エクリチュールとしてのプログラミング

哲学はエクリチュール(書き言葉)ということにこだわって来た。エクリチュールとは、パロール(話し言葉)に対して用いられる、哲学用語の一つである。

Wikipediaによれば、「現代において、エクリチュールとパロールの二項対立とその差異に注目したのは、フランス現代思想家のジャック・デリダ」とある。古くからは、ソクラテスは書籍を残さず、対話ということに注力したことも、このエクリチュールとパロールというのものの対立に大きな示唆を与える。

プログラミングというものは、記述をしなければならず、エクリチュールと呼べる。ウェブサービスは記述することでしか実現しない。このことは、どの様な意味があるだろうか。

(音声認識が近年出てきて、音声でも機械と意思疎通ができる世界も、誕生しつつある。この未来像については、また別の機会があれば書いてみたい)

話し言葉(パロール)と書き言葉(エクリチュール)

話し言葉(パロール)と書き言葉(エクリチュール)、フランス現代思想家のジャック・デリダはこの2つの違いに注目した。そしてその思想は脱構築のための手立てとなっていく。

デリダいわく。

パロールはエクリチュールに先立って優越するといわれるが、その劣位のエクリチュールが逆にパロールを侵食している事態をデリダは暴き出す。

プログラミングに例えてみる。

要件定義はパロールである。こんなシステムにしてほしいとか、企画概要であれ、たいていは話し言葉で、それをベースにエンジニアが要件に落としこんでいく。

これが、「パロール(要望)はエクリチュール(プラグラム)に先立って優越する」という風に理解しても良いのではないだろうか。

しかし、実際にはプログラムが完成して、サービスができると、希望していた仕様とイメージが異なることがある。動くものをみて、新しいイメージが湧く、そんなこともある。

それが、「その劣位のエクリチュール(プログラム)が逆にパロール(要望)を侵食している」ということだ。

脱構築とは

脱構築(だつこうちく、: déconstruction、: deconstruction)は、「静止的な構造を前提とし、それを想起的に発見しうる」というプラトン以来の哲学の伝統的ドグマに対して、「我々自身の哲学の営みそのものが、つねに古い構造を破壊し、新たな構造を生成している」とする、20世紀哲学の全体に及ぶ大きな潮流のこと。

わかりやすく言えば、脱構築とは、AかBかという対立から抜け出す手法のことだ。そして、脱構築は、ある事柄を相対化したりして、解体(わかりやすくして)をして矛盾を暴きだしていくことで達成される。

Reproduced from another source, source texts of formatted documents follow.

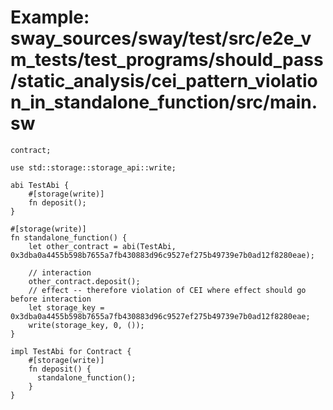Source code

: # Example: sway_sources/sway/test/src/e2e_vm_tests/test_programs/should_pass/static_analysis/cei_pattern_violation_in_standalone_function/src/main.sw

```sway
contract;

use std::storage::storage_api::write;

abi TestAbi {
    #[storage(write)]
    fn deposit();
}

#[storage(write)]
fn standalone_function() {
    let other_contract = abi(TestAbi, 0x3dba0a4455b598b7655a7fb430883d96c9527ef275b49739e7b0ad12f8280eae);

    // interaction
    other_contract.deposit();
    // effect -- therefore violation of CEI where effect should go before interaction
    let storage_key = 0x3dba0a4455b598b7655a7fb430883d96c9527ef275b49739e7b0ad12f8280eae;
    write(storage_key, 0, ());
}

impl TestAbi for Contract {
    #[storage(write)]
    fn deposit() {
      standalone_function();
    }
}

```
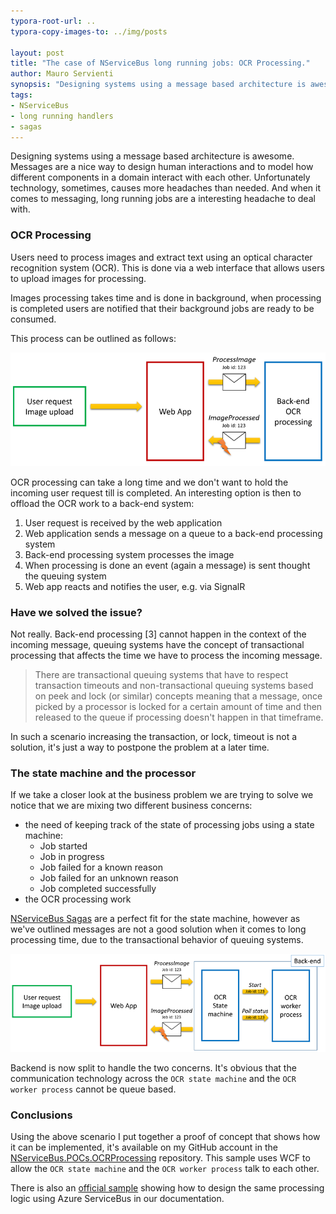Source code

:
 ```yaml
---
typora-root-url: ..
typora-copy-images-to: ../img/posts

layout: post
title: "The case of NServiceBus long running jobs: OCR Processing."
author: Mauro Servienti
synopsis: "Designing systems using a message based architecture is awesome. Messages are a nice way to design human interactions and to model how different components in a domain interact with each other. Unfortunately technology, sometimes, causes more headaches than needed. And when it comes to messaging, long running jobs are a interesting headache to deal with."
tags:
- NServiceBus
- long running handlers
- sagas
---
```


Designing systems using a message based architecture is awesome. Messages are a nice way to design human interactions and to model how different components in a domain interact with each other.
Unfortunately technology, sometimes, causes more headaches than needed. And when it comes to messaging, long running jobs are a interesting headache to deal with.

### OCR Processing

Users need to process images and extract text using an optical character recognition system (OCR). This is done via a web interface that allows users to upload images for processing.

Images processing takes time and is done in background, when processing is completed users are notified that their background jobs are ready to be consumed.

This process can be outlined as follows:

![1482055831647](/img\posts\1482055831647.png)

OCR processing can take a long time and we don't want to hold the incoming user request till is completed. An interesting option is then to offload the OCR work to a back-end system:

1. User request is received by the web application
2. Web application sends a message on a queue to a back-end processing system
3. Back-end processing system processes the image
4. When processing is done an event (again a message) is sent thought the queuing system
5. Web app reacts and notifies the user, e.g. via SignalR

### Have we solved the issue?

Not really. Back-end processing [3] cannot happen in the context of the incoming message, queuing systems have the concept of transactional processing that affects the time we have to process the incoming message.

> There are transactional queuing systems that have to respect transaction timeouts and non-transactional queuing systems based on peek and lock (or similar) concepts meaning that a message, once picked by a processor is locked for a certain amount of time and then released to the queue if processing doesn't happen in that timeframe.

In such a scenario increasing the transaction, or lock, timeout is not a solution, it's just a way to postpone the problem at a later time.

### The state machine and the processor

If we take a closer look at the business problem we are trying to solve we notice that we are mixing two different business concerns:

* the need of keeping track of the state of processing jobs using a state machine:
  * Job started
  * Job in progress
  * Job failed for a known reason
  * Job failed for an unknown reason
  * Job completed successfully
* the OCR processing work

[NServiceBus Sagas](https://docs.particular.net/nservicebus/sagas/) are a perfect fit for the state machine, however as we've outlined messages are not a good solution when it comes to long processing time, due to the transactional behavior of queuing systems.

![1482059636774](/img\posts\1482059636774.png)

Backend is now split to handle the two concerns. It's obvious that the communication technology across the `OCR state machine` and the `OCR worker process` cannot be queue based.

### Conclusions

Using the above scenario I put together a proof of concept that shows how it can be implemented, it's available on my GitHub account in the [NServiceBus.POCs.OCRProcessing](https://github.com/mauroservienti/NServiceBus.POCs.OCRProcessing) repository. This sample uses WCF to allow the `OCR state machine` and the `OCR worker process` talk to each other.

There is also an [official sample](https://docs.particular.net/samples/azure/azure-service-bus-long-running/) showing how to design the same processing logic using Azure ServiceBus in our documentation.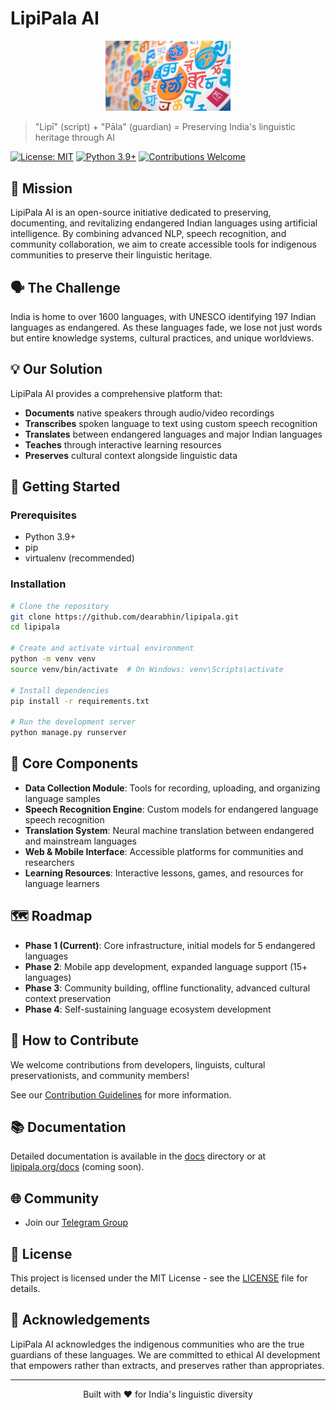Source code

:# LipiPala AI

<p align="center">
  <img src="banner.jpg" alt="LipiPala AI Logo" width="200"/>
</p>

> "Lipī" (script) + "Pāla" (guardian) = Preserving India's linguistic heritage through AI

[![License: MIT](https://img.shields.io/badge/License-MIT-yellow.svg)](https://opensource.org/licenses/MIT)
[![Python 3.9+](https://img.shields.io/badge/python-3.9+-blue.svg)](https://www.python.org/downloads/)
[![Contributions Welcome](https://img.shields.io/badge/contributions-welcome-brightgreen.svg)](CONTRIBUTING.md)

## 🌟 Mission

LipiPala AI is an open-source initiative dedicated to preserving, documenting, and revitalizing endangered Indian languages using artificial intelligence. By combining advanced NLP, speech recognition, and community collaboration, we aim to create accessible tools for indigenous communities to preserve their linguistic heritage.

## 🗣️ The Challenge

India is home to over 1600 languages, with UNESCO identifying 197 Indian languages as endangered. As these languages fade, we lose not just words but entire knowledge systems, cultural practices, and unique worldviews.

## 💡 Our Solution

LipiPala AI provides a comprehensive platform that:

- **Documents** native speakers through audio/video recordings
- **Transcribes** spoken language to text using custom speech recognition
- **Translates** between endangered languages and major Indian languages
- **Teaches** through interactive learning resources
- **Preserves** cultural context alongside linguistic data

## 🚀 Getting Started

### Prerequisites

- Python 3.9+
- pip
- virtualenv (recommended)

### Installation

```bash
# Clone the repository
git clone https://github.com/dearabhin/lipipala.git
cd lipipala

# Create and activate virtual environment
python -m venv venv
source venv/bin/activate  # On Windows: venv\Scripts\activate

# Install dependencies
pip install -r requirements.txt

# Run the development server
python manage.py runserver
```

## 🧩 Core Components

- **Data Collection Module**: Tools for recording, uploading, and organizing language samples
- **Speech Recognition Engine**: Custom models for endangered language speech recognition
- **Translation System**: Neural machine translation between endangered and mainstream languages
- **Web & Mobile Interface**: Accessible platforms for communities and researchers
- **Learning Resources**: Interactive lessons, games, and resources for language learners

## 🗺️ Roadmap

- **Phase 1 (Current)**: Core infrastructure, initial models for 5 endangered languages
- **Phase 2**: Mobile app development, expanded language support (15+ languages)
- **Phase 3**: Community building, offline functionality, advanced cultural context preservation
- **Phase 4**: Self-sustaining language ecosystem development

## 🤝 How to Contribute

We welcome contributions from developers, linguists, cultural preservationists, and community members!

See our [Contribution Guidelines](CONTRIBUTING.md) for more information.

## 📚 Documentation

Detailed documentation is available in the [docs](docs/) directory or at [lipipala.org/docs](https://lipipala.org/docs) (coming soon).

## 🌐 Community

- Join our [Telegram Group](https://t.me/lipipala)

## 📃 License

This project is licensed under the MIT License - see the [LICENSE](LICENSE) file for details.

## 🙏 Acknowledgements

LipiPala AI acknowledges the indigenous communities who are the true guardians of these languages. We are committed to ethical AI development that empowers rather than extracts, and preserves rather than appropriates.

---

<p align="center">
  Built with ❤️ for India's linguistic diversity
</p>

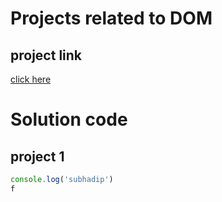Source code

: # Projects related to DOM

## project link
[click here]()

# Solution code

## project 1

``` Javascript
console.log('subhadip')
f
```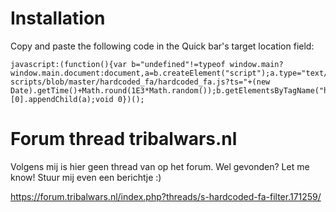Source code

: # Installation
Copy and paste the following code in the Quick bar's target location field:  
```
javascript:(function(){var b="undefined"!=typeof window.main?window.main.document:document,a=b.createElement("script");a.type="text/javascript";a.src="https://github.com/iwantwin/tribalwars-scripts/blob/master/hardcoded_fa/hardcoded_fa.js?ts="+(new Date).getTime()+Math.round(1E3*Math.random());b.getElementsByTagName("head")[0].appendChild(a);void 0})();
```

# Forum thread tribalwars.nl
Volgens mij is hier geen thread van op het forum. Wel gevonden? Let me know! Stuur mij even een berichtje :)

https://forum.tribalwars.nl/index.php?threads/s-hardcoded-fa-filter.171259/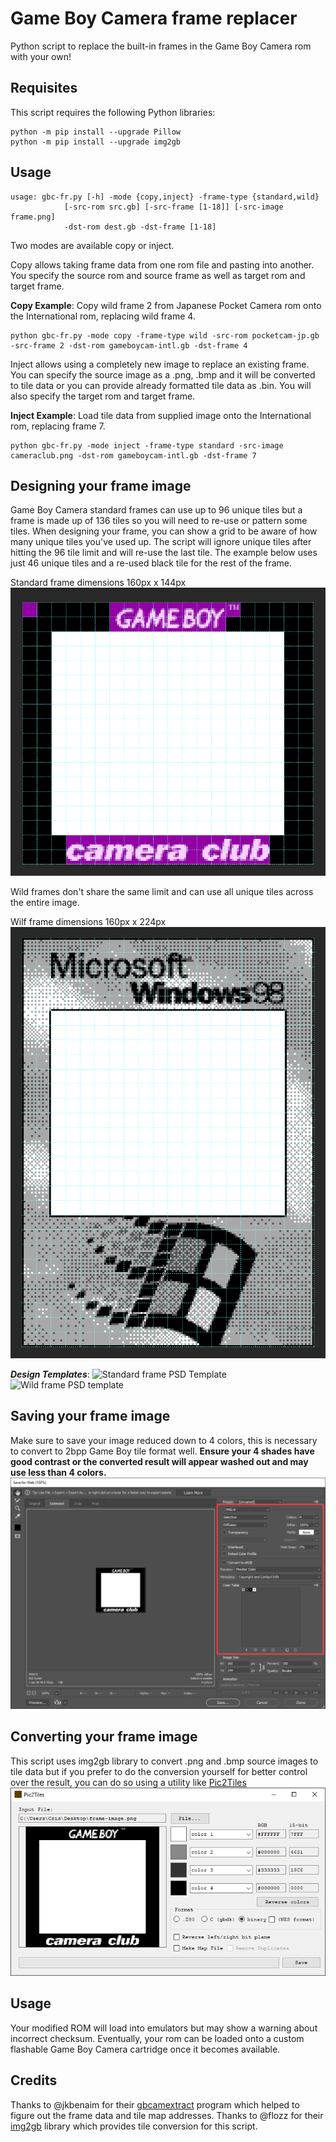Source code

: # Game Boy Camera frame replacer

Python script to replace the built-in frames in the Game Boy Camera rom with your own!

## Requisites
This script requires the following Python libraries:
```
python -m pip install --upgrade Pillow
python -m pip install --upgrade img2gb
```
## Usage
```
usage: gbc-fr.py [-h] -mode {copy,inject} -frame-type {standard,wild}
			[-src-rom src.gb] [-src-frame [1-18]] [-src-image frame.png]
			-dst-rom dest.gb -dst-frame [1-18]
```

Two modes are available copy or inject.

Copy allows taking frame data from one rom file and pasting into another. You specify the source rom and source frame as well as target rom and target frame.

**Copy Example**: Copy wild frame 2 from Japanese Pocket Camera rom onto the International rom, replacing wild frame 4.
```
python gbc-fr.py -mode copy -frame-type wild -src-rom pocketcam-jp.gb -src-frame 2 -dst-rom gameboycam-intl.gb -dst-frame 4
```

Inject allows using a completely new image to replace an existing frame. You can specify the source image as a .png, .bmp and it will be converted to tile data or you can provide already formatted tile data as .bin. You will also specify the target rom and target frame.

**Inject Example**: Load tile data from supplied image onto the International rom, replacing frame 7.
```
python gbc-fr.py -mode inject -frame-type standard -src-image cameraclub.png -dst-rom gameboycam-intl.gb -dst-frame 7
```

## Designing your frame image
Game Boy Camera standard frames can use up to 96 unique tiles but a frame is made up of 136 tiles so you will need to re-use or pattern some tiles. When designing your frame, you can show a grid to be aware of how many unique tiles you've used up. The script will ignore unique tiles after hitting the 96 tile limit and will re-use the last tile. The example below uses just 46 unique tiles and a re-used black tile for the rest of the frame.

Standard frame dimensions 160px x 144px
![Designing with grid](docs/frame-unique-tiles.png)

Wild frames don't share the same limit and can use all unique tiles across the entire image.

Wilf frame dimensions 160px x 224px
![Wild frame example](docs/wild-frame.png)

***Design Templates***:
![Standard frame PSD Template](docs/standard-frame-template.psd)
![Wild frame PSD template](docs/wild-frame-template.psd)

## Saving your frame image
Make sure to save your image reduced down to 4 colors, this is necessary to convert to 2bpp Game Boy tile format well. **Ensure your 4 shades have good contrast or the converted result will appear washed out and may use less than 4 colors.**
![Reduced color png](docs/reduced-colors.png)

## Converting your frame image
This script uses img2gb library to convert .png and .bmp source images to tile data but if you prefer to do the conversion yourself for better control over the result, you can do so using a utility like [Pic2Tiles](http://www.budmelvin.com/dev/index.html)
![Pic2Tiles](docs/pic2tiles.png)

## Usage
Your modified ROM will load into emulators but may show a warning about incorrect checksum. Eventually, your rom can be loaded onto a custom flashable Game Boy Camera cartridge once it becomes available.

## Credits
Thanks to @jkbenaim for their [gbcamextract](https://github.com/jkbenaim/gbcamextract) program which helped to figure out the frame data and tile map addresses.
Thanks to @flozz for their [img2gb](https://github.com/flozz/img2gb) library which provides tile conversion for this script.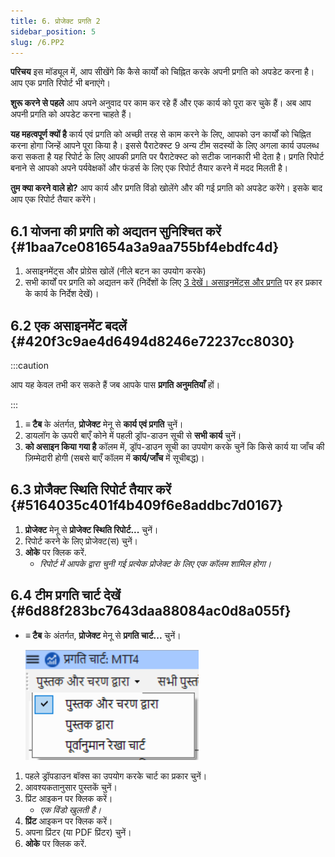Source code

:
 ```yaml
---
title: 6. प्रोजेक्ट प्रगति 2
sidebar_position: 5
slug: /6.PP2
---
```


**परिचय** इस मॉड्यूल में, आप सीखेंगे कि कैसे कार्यों को चिह्नित करके अपनी प्रगति को अपडेट करना है। आप एक प्रगति रिपोर्ट भी बनाएंगे।

**शुरू करने से पहले** आप अपने अनुवाद पर काम कर रहे हैं और एक कार्य को पूरा कर चुके हैं। अब आप अपनी प्रगति को अपडेट करना चाहते हैं।

**यह महत्वपूर्ण क्यों है** कार्य एवं प्रगति को अच्छी तरह से काम करने के लिए, आपको उन कार्यों को चिह्नित करना होगा जिन्हें आपने पूरा किया है। इससे पैराटेक्स्ट 9 अन्य टीम सदस्यों के लिए अगला कार्य उपलब्ध करा सकता है यह रिपोर्ट के लिए आपकी प्रगति पर पैराटेक्स्ट को सटीक जानकारी भी देता है। प्रगति रिपोर्ट बनाने से आपको अपने पर्यवेक्षकों और फंडर्स के लिए एक रिपोर्ट तैयार करने में मदद मिलती है।

**तुम क्या करने वाले हो?** आप कार्य  और प्रगति विंडो खोलेंगे और की गई प्रगति को अपडेट करेंगे।  इसके बाद आप एक रिपोर्ट तैयार करेंगे।

## 6.1 योजना की प्रगति को अद्यतन सुनिश्चित करें {#1baa7ce081654a3a9aa755bf4ebdfc4d}

1. असाइनमेंट्स और प्रोग्रेस खोलें (नीले बटन का उपयोग करके)
2. सभी कार्यों पर प्रगति को अद्यतन करें (निर्देशों के लिए [3 देखें। असाइनमेंट्स और प्रगति](https://manual/paratext.org/hi/3.PP1) पर हर प्रकार के कार्य के निर्देश देखें)।

## 6.2 एक असाइनमेंट बदलें {#420f3c9ae4d6494d8246e72237cc8030}

:::caution

आप यह केवल तभी कर सकते हैं जब आपके पास **प्रगति अनुमतियाँ** हों।

:::

1. **≡ टैब** के अंतर्गत, **प्रोजेक्ट** मेनू से **कार्य एवं प्रगति** चुनें।
2. डायलॉग के ऊपरी बाएँ कोने में पहली ड्रॉप-डाउन सूची से **सभी कार्य** चुनें।
3. **को असाइन किया गया है** कॉलम में, ड्रॉप-डाउन सूची का उपयोग करके चुनें कि किसे कार्य या जाँच की ज़िम्मेदारी होगी (सबसे बाएँ कॉलम में **कार्य/जाँच** में सूचीबद्ध)।

## 6.3 प्रोजैक्ट स्थिति रिपोर्ट तैयार करें {#5164035c401f4b409f6e8addbc7d0167}

1. **प्रोजेक्ट** मेनू से **प्रोजेक्ट स्थिति रिपोर्ट...** चुनें।
2. रिपोर्ट करने के लिए प्रोजेक्ट(स) चुनें।
3. **ओके** पर क्लिक करें.
   - _रिपोर्ट में आपके द्वारा चुनी गई प्रत्येक प्रोजेक्ट के लिए एक कॉलम शामिल होगा।_

## **6.4 टीम प्रगति चार्ट देखें** {#6d88f283bc7643daa88084ac0d8a055f}

- **≡ टैब** के अंतर्गत, **प्रोजेक्ट** मेनू से **प्रगति चार्ट...** चुनें।

  ![](./1163930921.png)

1. पहले ड्रॉपडाउन बॉक्स का उपयोग करके चार्ट का प्रकार चुनें।
2. आवश्यकतानुसार पुस्तकें चुनें।
3. प्रिंट आइकन पर क्लिक करें।
   - _एक विंडो खुलती है।_
4. **प्रिंट** आइकन पर क्लिक करें।
5. अपना प्रिंटर (या PDF प्रिंटर) चुनें।
6. **ओके** पर क्लिक करें.
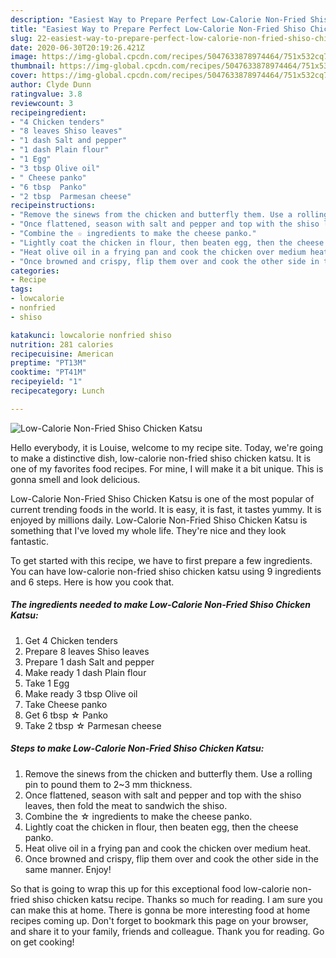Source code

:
 ```yaml
---
description: "Easiest Way to Prepare Perfect Low-Calorie Non-Fried Shiso Chicken Katsu"
title: "Easiest Way to Prepare Perfect Low-Calorie Non-Fried Shiso Chicken Katsu"
slug: 22-easiest-way-to-prepare-perfect-low-calorie-non-fried-shiso-chicken-katsu
date: 2020-06-30T20:19:26.421Z
image: https://img-global.cpcdn.com/recipes/5047633878974464/751x532cq70/low-calorie-non-fried-shiso-chicken-katsu-recipe-main-photo.jpg
thumbnail: https://img-global.cpcdn.com/recipes/5047633878974464/751x532cq70/low-calorie-non-fried-shiso-chicken-katsu-recipe-main-photo.jpg
cover: https://img-global.cpcdn.com/recipes/5047633878974464/751x532cq70/low-calorie-non-fried-shiso-chicken-katsu-recipe-main-photo.jpg
author: Clyde Dunn
ratingvalue: 3.8
reviewcount: 3
recipeingredient:
- "4 Chicken tenders"
- "8 leaves Shiso leaves"
- "1 dash Salt and pepper"
- "1 dash Plain flour"
- "1 Egg"
- "3 tbsp Olive oil"
- " Cheese panko"
- "6 tbsp  Panko"
- "2 tbsp  Parmesan cheese"
recipeinstructions:
- "Remove the sinews from the chicken and butterfly them. Use a rolling pin to pound them to 2~3 mm thickness."
- "Once flattened, season with salt and pepper and top with the shiso leaves, then fold the meat to sandwich the shiso."
- "Combine the ☆ ingredients to make the cheese panko."
- "Lightly coat the chicken in flour, then beaten egg, then the cheese panko."
- "Heat olive oil in a frying pan and cook the chicken over medium heat."
- "Once browned and crispy, flip them over and cook the other side in the same manner. Enjoy!"
categories:
- Recipe
tags:
- lowcalorie
- nonfried
- shiso

katakunci: lowcalorie nonfried shiso 
nutrition: 281 calories
recipecuisine: American
preptime: "PT13M"
cooktime: "PT41M"
recipeyield: "1"
recipecategory: Lunch

---
```



![Low-Calorie Non-Fried Shiso Chicken Katsu](https://img-global.cpcdn.com/recipes/5047633878974464/751x532cq70/low-calorie-non-fried-shiso-chicken-katsu-recipe-main-photo.jpg)

Hello everybody, it is Louise, welcome to my recipe site. Today, we're going to make a distinctive dish, low-calorie non-fried shiso chicken katsu. It is one of my favorites food recipes. For mine, I will make it a bit unique. This is gonna smell and look delicious.

Low-Calorie Non-Fried Shiso Chicken Katsu is one of the most popular of current trending foods in the world. It is easy, it is fast, it tastes yummy. It is enjoyed by millions daily. Low-Calorie Non-Fried Shiso Chicken Katsu is something that I've loved my whole life. They're nice and they look fantastic.




To get started with this recipe, we have to first prepare a few ingredients. You can have low-calorie non-fried shiso chicken katsu using 9 ingredients and 6 steps. Here is how you cook that.

<!--inarticleads1-->

##### The ingredients needed to make Low-Calorie Non-Fried Shiso Chicken Katsu:

1. Get 4 Chicken tenders
1. Prepare 8 leaves Shiso leaves
1. Prepare 1 dash Salt and pepper
1. Make ready 1 dash Plain flour
1. Take 1 Egg
1. Make ready 3 tbsp Olive oil
1. Take  Cheese panko
1. Get 6 tbsp ☆ Panko
1. Take 2 tbsp ☆ Parmesan cheese




<!--inarticleads2-->

##### Steps to make Low-Calorie Non-Fried Shiso Chicken Katsu:

1. Remove the sinews from the chicken and butterfly them. Use a rolling pin to pound them to 2~3 mm thickness.
1. Once flattened, season with salt and pepper and top with the shiso leaves, then fold the meat to sandwich the shiso.
1. Combine the ☆ ingredients to make the cheese panko.
1. Lightly coat the chicken in flour, then beaten egg, then the cheese panko.
1. Heat olive oil in a frying pan and cook the chicken over medium heat.
1. Once browned and crispy, flip them over and cook the other side in the same manner. Enjoy!




So that is going to wrap this up for this exceptional food low-calorie non-fried shiso chicken katsu recipe. Thanks so much for reading. I am sure you can make this at home. There is gonna be more interesting food at home recipes coming up. Don't forget to bookmark this page on your browser, and share it to your family, friends and colleague. Thank you for reading. Go on get cooking!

またプログラミングに例えると、「エンジニアが要望を聞き、それを実装して、要望の矛盾を暴きだしていくことで、新たな要望が出てくる」ということではないだろうか。エンジニアなら、そんな経験あるよね。

エクリチュール(プログラミング)による脱構築

実は、僕が言いたいことは、2点ある。

1点目は、僕らはプログラミング能力を得たことによって、パロール本位の世界から抜け出ることができるようになったということである。そして、2点目は、要望とプログラミングの二項対立を崩していく脱構築というプロセスが大事ということだ。

プログラムという手段を持つ以前は、パロールというコミュニケーションが強いものが社会を定義していた。しかし、ウェブサービスやアプリケーションはプログラムを通じてしか実現しない。こうした社会できたことによって、プログラムを書くことで、社会を定義することができるようになったのでは無いだろうか。

いまは、Google無しの社会は想定できないし、政治家の失言もすぐに広まるようになってしまった。現代社会において、プログラミングの力は強力だ。この力を持ってパロール本位の社会から、「どのように」抜け出ていくか、それが現代社会の課題のように思う。

また、それを実行していく上で、二項対立を崩す脱構築のプロセスを避けてはいけない。その先に、固定化された世界を超えて、新たな地平線があるのだろう。